Jiahua Xu and Benjamin Livshits, two academics from Imperial College London, have developed an AI-based protocol that uses machine learning. Essentially, this new system would help to find these schemes through Telegram channel, which is the platform that the students used to perform their research in the first place.
In their research, over 300 separate Telegram channels were evaluated for their content from July to November 2018. In the findings, the academics managed to locate 220 separate “pump events,” which were organized directly on Telegram. Based on their discovery, the twosome managed to figure out an algorithm through AI that would show how likely a coin is to be pumped beforehand.
The information they found was almost alarming, finding over 100 Telegram channels that used these types of schemes to pump and dump coins that aren’t as popular as others with a frequency of about twice daily, on average. Xu and Livshits surmised that about $7 million was done in artificial trading each month, adding up to over $80 million yearly.
One of the coins that received special attention was pumped through the “Official McAfee Pump Signals” channel. This channel is home to 12,000 members, which follow along to get the profits they hope for. On November 14th, for example, the channel announced the BVB as their target coin. The coin was setup by a football club and has been dormant since 2016.
When the announcement for this token was made, members started purchasing at 35 satoshis ($0.0014), and it reached a peak of 115 satoshis ($0.0045) within barely minutes. It only took 3.5 minutes from the pump opening to go back below the original purchasing price. Even though these low amounts may seem like nothing to worry about, the face that they could add up to $7 million in a single month should indicate that how often this is happening.
After collecting all of these details, both academics took into account market data, like the market cap, price, and other details, of the “pump” targets found. They ended up finding several factors that were mutual traits amongst the discovered schemes and developed a protocol. Simply put, the protocol looks for trading that exceeds the typical trade volume for small coins.
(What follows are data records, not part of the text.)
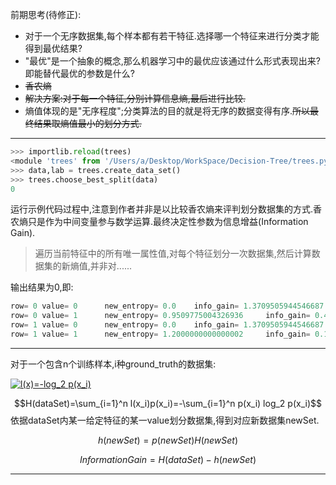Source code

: 前期思考(待修正):
* 对于一个无序数据集,每个样本都有若干特征.选择哪一个特征来进行分类才能得到最优结果?
* "最优"是一个抽象的概念,那么机器学习中的最优应该通过什么形式表现出来?即能替代最优的参数是什么?
* ~~香农熵~~
* ~~解决方案:对于每一个特征,分别计算信息熵,最后进行比较.~~
* 熵值体现的是"无序程度";分类算法的目的就是将无序的数据变得有序.~~所以最终结果取熵值最小的划分方式.~~
---
```python
>>> importlib.reload(trees)
<module 'trees' from '/Users/a/Desktop/WorkSpace/Decision-Tree/trees.py'>
>>> data,lab = trees.create_data_set()
>>> trees.choose_best_split(data)
0
```
运行示例代码过程中,注意到作者并非是以比较香农熵来评判划分数据集的方式.香农熵只是作为中间变量参与数学运算.最终决定性参数为信息增益(Information Gain).

>遍历当前特征中的所有唯一属性值,对每个特征划分一次数据集,然后计算数据集的新熵值,并非对......
>

输出结果为0,即:
```python
row= 0 value= 0 	 new_entropy= 0.0 	 info_gain= 1.3709505944546687
row= 0 value= 1 	 new_entropy= 0.9509775004326936 	 info_gain= 0.41997309402197514
row= 1 value= 0 	 new_entropy= 0.0 	 info_gain= 1.3709505944546687
row= 1 value= 1 	 new_entropy= 1.2000000000000002 	 info_gain= 0.17095059445466854
```
---
对于一个包含n个训练样本,i种ground_truth的数据集:

<a href="https://www.codecogs.com/eqnedit.php?latex=l(x)=-log_2&space;p(x_i)" target="_blank"><img src="https://latex.codecogs.com/gif.latex?l(x)=-log_2&space;p(x_i)" title="l(x)=-log_2 p(x_i)" /></a>

$$H(dataSet)=\sum_{i=1}^n l(x_i)p(x_i)=-\sum_{i=1}^n p(x_i) log_2 p(x_i)$$
依据dataSet内某一给定特征的某一value划分数据集,得到对应新数据集newSet.

$$h(newSet)=p(newSet)H(newSet)$$

$$Information Gain = H(dataSet) - h(newSet) $$

---
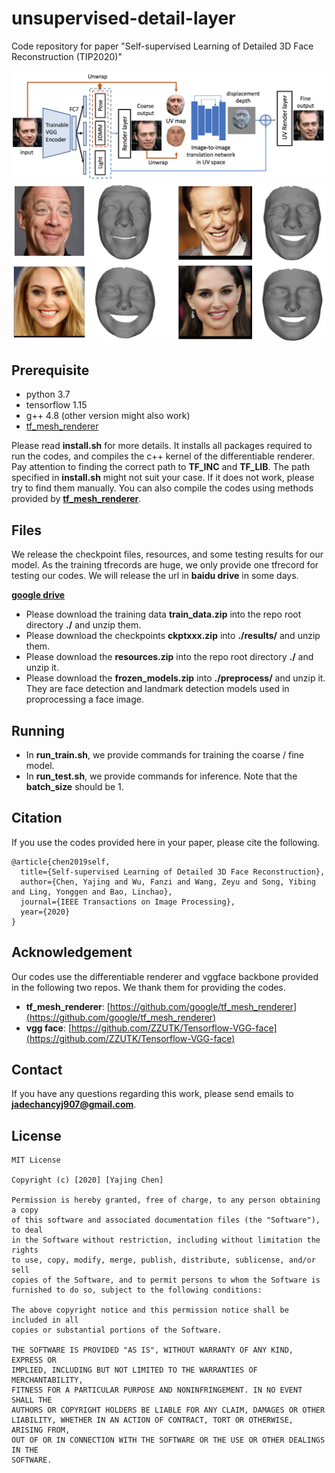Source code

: # unsupervised-detail-layer
Code repository for paper "Self-supervised Learning of Detailed 3D Face Reconstruction (TIP2020)"

<div>
<img src="figures/pipeline.png" alt="pipeline" width=800>
</div>

<div>
<img src="figures/teaser_in_project.png" alt="pipeline" width=800>
</div>


## Prerequisite

- python 3.7
- tensorflow 1.15
- g++ 4.8 (other version might also work)
- [tf_mesh_renderer](https://github.com/google/tf_mesh_renderer)

Please read **install.sh** for more details. It installs all packages required to run the codes, and compiles the c++ kernel of the differentiable renderer.
Pay attention to finding the correct path to **TF_INC** and **TF_LIB**. The path specified in **install.sh** might not suit your case. If it does not work, please try to find them manually.
You can also compile the codes using methods provided by [**tf_mesh_renderer**]().

## Files

We release the checkpoint files, resources, and some testing results for our model.
As the training tfrecords are huge, we only provide one tfrecord for testing our codes.
We will release the url in **baidu drive** in some days.

[**google drive**](https://drive.google.com/drive/folders/1fTyRPmb5NO57UycoRum9EU8tc2oLJORX?usp=sharing)


- Please download the training data **train_data.zip** into the repo root directory **./** and unzip them.
- Please download the checkpoints **ckptxxx.zip** into **./results/** and unzip them.
- Please download the **resources.zip** into the repo root directory **./** and unzip it.
- Please download the **frozen_models.zip** into **./preprocess/** and unzip it. They are face detection and landmark detection models used in proprocessing a face image.

## Running

- In **run_train.sh**, we provide commands for training the coarse / fine model.
- In **run_test.sh**, we provide commands for inference. Note that the **batch_size** should be 1.

## Citation


If you use the codes provided here in your paper, please cite the following.

```
@article{chen2019self,
  title={Self-supervised Learning of Detailed 3D Face Reconstruction},
  author={Chen, Yajing and Wu, Fanzi and Wang, Zeyu and Song, Yibing and Ling, Yonggen and Bao, Linchao},
  journal={IEEE Transactions on Image Processing},
  year={2020}
}
```

## Acknowledgement

Our codes use the differentiable renderer and vggface backbone provided in the following two repos. We thank them for providing the codes.

- **tf_mesh_renderer**: [https://github.com/google/tf_mesh_renderer](https://github.com/google/tf_mesh_renderer)
- **vgg face**: [https://github.com/ZZUTK/Tensorflow-VGG-face](https://github.com/ZZUTK/Tensorflow-VGG-face)

## Contact

If you have any questions regarding this work, please send emails to **jadechancyj907@gmail.com**.

## License

```
MIT License

Copyright (c) [2020] [Yajing Chen]

Permission is hereby granted, free of charge, to any person obtaining a copy
of this software and associated documentation files (the "Software"), to deal
in the Software without restriction, including without limitation the rights
to use, copy, modify, merge, publish, distribute, sublicense, and/or sell
copies of the Software, and to permit persons to whom the Software is
furnished to do so, subject to the following conditions:

The above copyright notice and this permission notice shall be included in all
copies or substantial portions of the Software.

THE SOFTWARE IS PROVIDED "AS IS", WITHOUT WARRANTY OF ANY KIND, EXPRESS OR
IMPLIED, INCLUDING BUT NOT LIMITED TO THE WARRANTIES OF MERCHANTABILITY,
FITNESS FOR A PARTICULAR PURPOSE AND NONINFRINGEMENT. IN NO EVENT SHALL THE
AUTHORS OR COPYRIGHT HOLDERS BE LIABLE FOR ANY CLAIM, DAMAGES OR OTHER
LIABILITY, WHETHER IN AN ACTION OF CONTRACT, TORT OR OTHERWISE, ARISING FROM,
OUT OF OR IN CONNECTION WITH THE SOFTWARE OR THE USE OR OTHER DEALINGS IN THE
SOFTWARE.
```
The researchers taught the AI tech how to look for these details, and which to watch out for, before launching it. Within the time between October 30th and November 6th, suspicious activity was located six times, of which five were accurate.
To see how much this technology can do, there will be much more data needed, especially considering that a pump-and-dump scam doesn’t always show up the same way. Now, as The Next Web puts it, there’s a small “dilemma.” The algorithm presently is showing an 80% accuracy, noting that there’s a chance of an 80% return in 21 days for users. While the algorithm could be a way for users to protect themselves from market manipulation, but it depends on if the creators want to offer it commercially or benefit themselves alone.